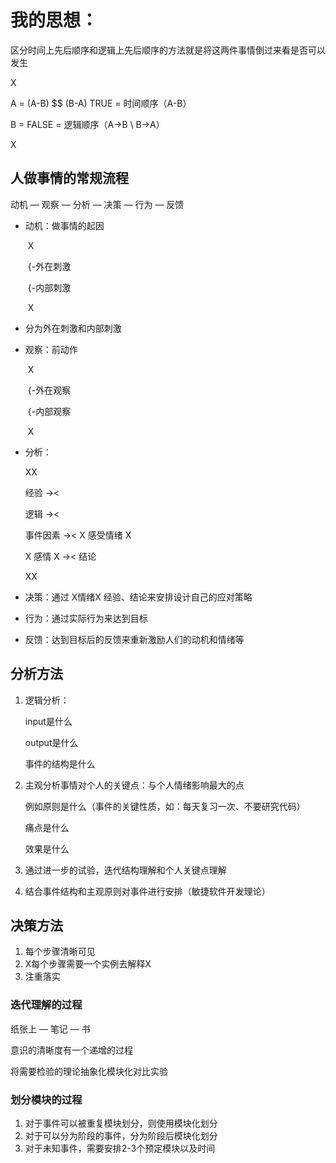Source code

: # 我的思想：



区分时间上先后顺序和逻辑上先后顺序的方法就是将这两件事情倒过来看是否可以发生

X

A =      (A-B) $$ (B-A)      TRUE = 时间顺序（A-B）

B =									   FALSE = 逻辑顺序（A->B \ B->A）

X





## 人做事情的常规流程

动机 — 观察 — 分析 — 决策 — 行为 — 反馈

* 动机：做事情的起因

  ​			 X

  ​			 {-外在刺激

  ​             {-内部刺激

  ​			 X

* 分为外在刺激和内部刺激

* 观察：前动作

  ​			 X

  ​			 {-外在观察 

  ​			 {-内部观察

  ​			 X

* 分析：

  XX

  经验          -><

  逻辑          -><

  事件因素  -><     X 感受情绪 X

  X 感情 X   -><    结论 

  XX

* 决策：通过 X情绪X 经验、结论来安排设计自己的应对策略

* 行为：通过实际行为来达到目标

* 反馈：达到目标后的反馈来重新激励人们的动机和情绪等

## 分析方法

1. 逻辑分析：

   input是什么

   output是什么

   事件的结构是什么

1. 主观分析事情对个人的关键点：与个人情绪影响最大的点

   例如原则是什么（事件的关键性质，如：每天复习一次、不要研究代码）

   痛点是什么

   效果是什么

2. 通过进一步的试验，迭代结构理解和个人关键点理解

3. 结合事件结构和主观原则对事件进行安排（敏捷软件开发理论）

##  决策方法

1. 每个步骤清晰可见
2. X每个步骤需要一个实例去解释X
3. 注重落实



### 迭代理解的过程

纸张上 — 笔记 — 书

意识的清晰度有一个递增的过程

将需要检验的理论抽象化模块化对比实验



### 划分模块的过程

1. 对于事件可以被重复模块划分，则使用模块化划分
2. 对于可以分为阶段的事件，分为阶段后模块化划分
3. 对于未知事件，需要安排2-3个预定模块以及时间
# # #
[What you will do]:
Pictures are to be left out; all else in the entries above is to be quoted exactly.

[Answer section]:
Source code

: # 我的思想：



区分时间上先后顺序和逻辑上先后顺序的方法就是将这两件事情倒过来看是否可以发生

X

A =      (A-B) $$ (B-A)      TRUE = 时间顺序（A-B）

B =									   FALSE = 逻辑顺序（A->B \ B->A）

X





## 人做事情的常规流程

动机 — 观察 — 分析 — 决策 — 行为 — 反馈

* 动机：做事情的起因

  ​			 X

  ​			 {-外在刺激

  ​             {-内部刺激

  ​			 X

* 分为外在刺激和内部刺激

* 观察：前动作

  ​			 X

  ​			 {-外在观察 

  ​			 {-内部观察

  ​			 X

* 分析：

  XX

  经验          -><

  逻辑          -><

  事件因素  -><     X 感受情绪 X

  X 感情 X   -><    结论 

  XX

* 决策：通过 X情绪X 经验、结论来安排设计自己的应对策略

* 行为：通过实际行为来达到目标

* 反馈：达到目标后的反馈来重新激励人们的动机和情绪等

## 分析方法

1. 逻辑分析：

   input是什么

   output是什么

   事件的结构是什么

1. 主观分析事情对个人的关键点：与个人情绪影响最大的点

   例如原则是什么（事件的关键性质，如：每天复习一次、不要研究代码）

   痛点是什么

   效果是什么

2. 通过进一步的试验，迭代结构理解和个人关键点理解

3. 结合事件结构和主观原则对事件进行安排（敏捷软件开发理论）

##  决策方法

1. 每个步骤清晰可见
2. X每个步骤需要一个实例去解释X
3. 注重落实



### 迭代理解的过程

纸张上 — 笔记 — 书

意识的清晰度有一个递增的过程

将需要检验的理论抽象化模块化对比实验



### 划分模块的过程

1. 对于事件可以被重复模块划分，则使用模块化划分
2. 对于可以分为阶段的事件，分为阶段后模块化划分
3. 对于未知事件，需要安排2-3个预定模块以及时间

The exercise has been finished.